How many Saturdays does it take to finish a project? Not a yard project, or a house project, or an art project or a kitchen project. I mean a life project. Multiple Saturdays, many Saturdays over years. Throw in some Sundays too.

During a study break today I realized tonight will be the last Saturday night I study. Potentially forever. I don’t think I’ll be studying Saturday nights for the RD exam. How many Saturday nights have I spent behind the computer in pursuit of this dream? whoa….lots. I say this because Saturday nights are extremely valuable – maybe more so than any other night of the week – because Saturdays are usually reserved for the things you want to do. Hobbies, relationships, going out, doing whatever your heart desires. Sunday tends to be a chore day in my house, plus more homework, so it doesn’t have that can-do energy that Saturday does – like all things are possible. I think I got more quality homework done and papers written on Saturdays than any other day of the week during all 6 years of school.

So tonight, I am preparing for my master’s thesis defense on Monday. As usual, I feel unprepared, no matter how well prepared I actually am. I passed mental exhaustion weeks ago, and this strange burst of energy I have right now is either quiet desperation in the last 100m of this marathon or stimulated by a lunar eclipse in some astrological sign I don’t know about.

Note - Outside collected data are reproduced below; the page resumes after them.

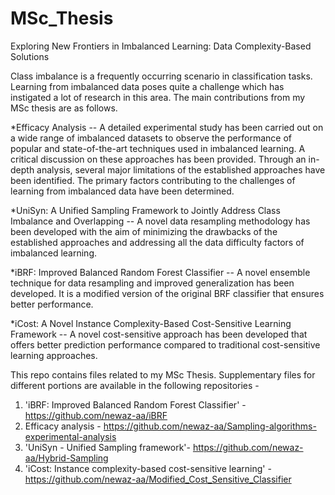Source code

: # MSc_Thesis
Exploring New Frontiers in Imbalanced Learning: Data Complexity-Based Solutions

Class imbalance is a frequently occurring scenario in classification tasks. Learning from imbalanced data poses quite a challenge which has instigated a lot of research in this area. The main contributions from my MSc thesis are as follows.

  *Efficacy Analysis -- A detailed experimental study has been carried out on a wide range of imbalanced datasets to observe the performance of popular and state-of-the-art techniques used in imbalanced learning. A critical discussion on these approaches has been provided. Through an in-depth analysis, several major limitations of the established approaches have been identified. The primary factors contributing to the challenges of learning from imbalanced data have been determined.

  *UniSyn: A Unified Sampling Framework to Jointly Address Class Imbalance and Overlapping -- A novel data resampling methodology has been developed with the aim of minimizing the drawbacks of the established approaches and addressing all the data difficulty factors of imbalanced learning. 

  *iBRF: Improved Balanced Random Forest Classifier -- A novel ensemble technique for data resampling and improved generalization has been developed. It is a modified version of the original BRF classifier that ensures better performance.

  *iCost: A Novel Instance Complexity-Based Cost-Sensitive Learning Framework -- A novel cost-sensitive approach has been developed that offers better prediction performance compared to traditional cost-sensitive learning approaches.


This repo contains files related to my MSc Thesis. Supplementary files for different portions are available in the following repositories - 

1. 'iBRF: Improved Balanced Random Forest Classifier' - https://github.com/newaz-aa/iBRF
2. Efficacy analysis  - https://github.com/newaz-aa/Sampling-algorithms-experimental-analysis
3. 'UniSyn - Unified Sampling framework'- https://github.com/newaz-aa/Hybrid-Sampling
4. 'iCost: Instance complexity-based cost-sensitive learning' - https://github.com/newaz-aa/Modified_Cost_Sensitive_Classifier

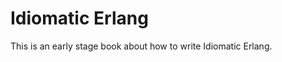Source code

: Idiomatic Erlang
================

This is an early stage book about how to write Idiomatic Erlang.
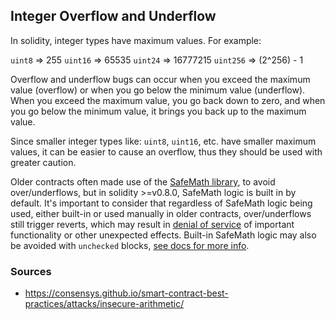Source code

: ## Integer Overflow and Underflow

In solidity, integer types have maximum values. For example:

`uint8` => 255
`uint16` => 65535
`uint24` => 16777215
`uint256` => (2^256) - 1

Overflow and underflow bugs can occur when you exceed the maximum value (overflow) or when you go below the minimum value (underflow). When you exceed the maximum value, you go back down to zero, and when you go below the minimum value, it brings you back up to the maximum value.

Since smaller integer types like: `uint8`, `uint16`, etc. have smaller maximum values, it can be easier to cause an overflow, thus they should be used with greater caution.

Older contracts often made use of the [SafeMath library](https://github.com/ConsenSysMesh/openzeppelin-solidity/blob/master/contracts/math/SafeMath.sol), to avoid over/underflows, but in solidity >=v0.8.0, SafeMath logic is built in by default. It's important to consider that regardless of SafeMath logic being used, either built-in or used manually in older contracts, over/underflows still trigger reverts, which may result in [denial of service](./dos-revert.md) of important functionality or other unexpected effects. Built-in SafeMath logic may also be avoided with `unchecked` blocks, [see docs for more info](https://docs.soliditylang.org/en/v0.8.15/control-structures.html?highlight=unchecked#checked-or-unchecked-arithmetic).

### Sources

- https://consensys.github.io/smart-contract-best-practices/attacks/insecure-arithmetic/
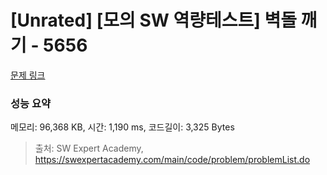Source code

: # [Unrated] [모의 SW 역량테스트] 벽돌 깨기 - 5656 

[문제 링크](https://swexpertacademy.com/main/code/problem/problemDetail.do?contestProbId=AWXRQm6qfL0DFAUo) 

### 성능 요약

메모리: 96,368 KB, 시간: 1,190 ms, 코드길이: 3,325 Bytes



> 출처: SW Expert Academy, https://swexpertacademy.com/main/code/problem/problemList.do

I hear my spouse watching LOTR downstairs and I’d love to veg on the couch with him, but I have an epic presentation to finish. Knowing this is all going to end this next week (and a few days into the next) has got me in my feels a bit – pardon the emo reflection.

Saturdays, I think, is the best we have to offer – we spend it doing things that give us purpose. Maybe it is a domestic project or hobby or giving/serving others. I’ve spent a lot of Saturdays just like this – buried in a school project or paper – so I can spend future Saturdays feeling like I didn’t waste my life. Maybe there will be some future Saturdays that I can feel good about having made someone’s life better that week as a dietitian, or I can spend in the community doing nutrition things instead of just learning about them. I am somewhat intimidated at the prospect of the major life change I am about to experience – unshackled from a demanding school schedule since 2017, I have no idea what will happen after next week. Someone smart once said “your new life will cost you your old one” and I have a feeling they are right. After Christmas and New Year’s, all my Saturdays are mine again, and I have no idea what to do with them.

So, cheers to the last Saturday night of homework. Someday I might reflect on these nights as being some of the most challenging and meaningful times of my life and be proud of myself and my accomplishments; I will need some distance from school to truly appreciate them. As difficult and stressful as this program has been, it gave me great purpose and renewed faith in my natural abilities. The investment of all my Saturdays, then, will have been worth it. Let’s see if doing well on Monday’s presentation has the Saturday ROI I expect.